Hawai'i, China sign tourism agreement
By Sean Hao
Advertiser Staff Writer
By Sean Hao
State officials yesterday rolled out the red carpet for about 150 Chinese officials and business leaders including Chinese Vice Premier Wu Yi.
Wu, one of China's four vice premiers, stopped in Hawai'i en route to Washington, D.C., to attend trade talks with United States officials. During her short stay the vice premier met with Gov. Linda Lingle, while other Chinese delegates discussed international investment and tourism issues with about 120 local business leaders and others during a seminar at the Hilton Hawaiian Village.
Wu also attended an evening reception hosted by Lingle at Washington Place. Wu's decision to meet with Hawai'i officials during her layover was a result of Chinese connections created during various state business development missions to China in recent years, said Lingle spokesman Russell Pang.
"She could have easily bypassed Hawai'i or just stopped and not meet with the governor," Pang said. "But we worked with them to arrange this seminar and tonight's event and the signing of the cooperative agreement."
For state officials the highlight of the trip was the signing of a Memorandum of Cooperation with the China National Tourism Administration. Hawai'i has signed at least 30 such memorandums with foreign governments or trade groups, according to the Department of Business, Economic Development and Tourism, which is helping to coordinate the visit.
Though non-binding, such agreements can have meaning, said Charles Morrison, president of the East-West Center.
"You can say it's a first step," he said. "It sets the framework for cooperation.
"There's other steps that have to be taken from there" for such agreements to generate results, Morrison said.

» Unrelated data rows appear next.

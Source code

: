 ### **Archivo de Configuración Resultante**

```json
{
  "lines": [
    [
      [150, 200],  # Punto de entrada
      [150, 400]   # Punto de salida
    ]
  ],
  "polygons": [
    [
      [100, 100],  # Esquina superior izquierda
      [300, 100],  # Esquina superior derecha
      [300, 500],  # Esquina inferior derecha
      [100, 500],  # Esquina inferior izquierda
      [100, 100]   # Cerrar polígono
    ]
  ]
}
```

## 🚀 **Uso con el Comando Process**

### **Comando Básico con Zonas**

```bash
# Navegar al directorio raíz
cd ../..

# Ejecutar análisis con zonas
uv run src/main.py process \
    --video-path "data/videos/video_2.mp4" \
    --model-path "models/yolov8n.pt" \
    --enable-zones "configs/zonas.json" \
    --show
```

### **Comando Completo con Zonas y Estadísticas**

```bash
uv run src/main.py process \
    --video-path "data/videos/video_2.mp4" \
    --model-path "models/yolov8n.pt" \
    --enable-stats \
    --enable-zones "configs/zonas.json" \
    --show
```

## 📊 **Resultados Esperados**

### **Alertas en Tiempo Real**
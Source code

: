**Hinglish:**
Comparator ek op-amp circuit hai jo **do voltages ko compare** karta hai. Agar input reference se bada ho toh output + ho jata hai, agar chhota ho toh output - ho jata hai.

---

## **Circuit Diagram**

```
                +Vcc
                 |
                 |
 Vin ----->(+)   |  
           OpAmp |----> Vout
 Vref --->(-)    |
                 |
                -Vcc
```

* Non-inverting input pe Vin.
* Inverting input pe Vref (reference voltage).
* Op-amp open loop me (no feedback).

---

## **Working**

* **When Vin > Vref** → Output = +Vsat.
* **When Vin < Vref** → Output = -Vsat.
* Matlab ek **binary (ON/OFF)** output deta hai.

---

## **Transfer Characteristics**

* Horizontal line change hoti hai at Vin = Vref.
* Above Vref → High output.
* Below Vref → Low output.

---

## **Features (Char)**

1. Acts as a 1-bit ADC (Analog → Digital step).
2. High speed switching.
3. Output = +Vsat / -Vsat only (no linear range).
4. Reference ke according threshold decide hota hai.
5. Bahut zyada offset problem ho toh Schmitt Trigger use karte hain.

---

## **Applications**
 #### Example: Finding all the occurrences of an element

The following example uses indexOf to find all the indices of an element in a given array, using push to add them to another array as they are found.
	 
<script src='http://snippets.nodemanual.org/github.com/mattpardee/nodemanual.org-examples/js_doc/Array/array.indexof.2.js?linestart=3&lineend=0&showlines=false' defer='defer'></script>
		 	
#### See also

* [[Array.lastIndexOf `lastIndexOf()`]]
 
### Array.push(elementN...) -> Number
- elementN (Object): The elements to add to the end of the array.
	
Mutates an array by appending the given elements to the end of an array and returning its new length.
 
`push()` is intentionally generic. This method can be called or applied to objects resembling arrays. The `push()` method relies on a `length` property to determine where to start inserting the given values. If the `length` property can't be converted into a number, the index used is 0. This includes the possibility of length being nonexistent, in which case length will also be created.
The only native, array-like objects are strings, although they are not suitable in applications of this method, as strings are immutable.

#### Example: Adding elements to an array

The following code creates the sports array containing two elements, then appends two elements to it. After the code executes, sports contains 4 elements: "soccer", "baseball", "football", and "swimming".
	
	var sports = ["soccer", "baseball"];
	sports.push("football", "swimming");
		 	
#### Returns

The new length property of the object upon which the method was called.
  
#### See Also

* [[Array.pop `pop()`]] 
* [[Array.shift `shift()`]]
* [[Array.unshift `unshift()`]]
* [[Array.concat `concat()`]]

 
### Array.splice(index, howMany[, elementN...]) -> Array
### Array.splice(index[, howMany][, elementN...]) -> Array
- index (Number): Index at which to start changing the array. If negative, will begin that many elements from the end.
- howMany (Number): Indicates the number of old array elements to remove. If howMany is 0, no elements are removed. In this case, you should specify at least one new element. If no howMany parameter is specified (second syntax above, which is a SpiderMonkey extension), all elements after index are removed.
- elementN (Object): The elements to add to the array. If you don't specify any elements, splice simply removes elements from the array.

Hawai'i officials hope such agreements ultimately may bolster the state's visitor industry. However, progress on resolving visa issues for Chinese tourists remains slow and any significant increase in Chinese visitors to Hawai'i hinges on the United States and China relaxing visa requirements.
Despite such issues the Chinese visitor market remains an attractive source for future business for Hawai'i businesses.
"Yes, we are and have been very interested in China as a source of business for our hotels," said Jon Conching, the vice president of sales & marketing for Hilton Hawaii. "We have dedicated sales staff to keep abreast of what is happening in the market.
"The obvious challenge with the market from China is the process of securing a visa to enter the U.S.," Conching said in a written statement.
"Other countries have seen huge increases in visitor counts from China in recent years and it appears to be just a matter of time when the U.S. and Chinese governments work out a reasonable compromise on the issues."
For Hawai'i taxpayers last night's invitation-only reception at Washington Place for 250 to 300 people was expected to cost the state $7,600.
That's well below the $15,780 spent on a reception at Washington Place last October for the governor of China's Guangdong province. That included $1,169 spent framing and refitting artwork for the event.
Unlike last night's event the cost of the Guangdong reception along with $1,705 spent for a July reception for Chinese State Councilor Tang Jiaxuan at Ko Olina Resort and Marina were paid by the nonprofit Pacific and Asian Affairs Council.
The Pacific and Asian Affairs Council received those funds from Ko Olina and other sponsors of a state trade mission to China last summer.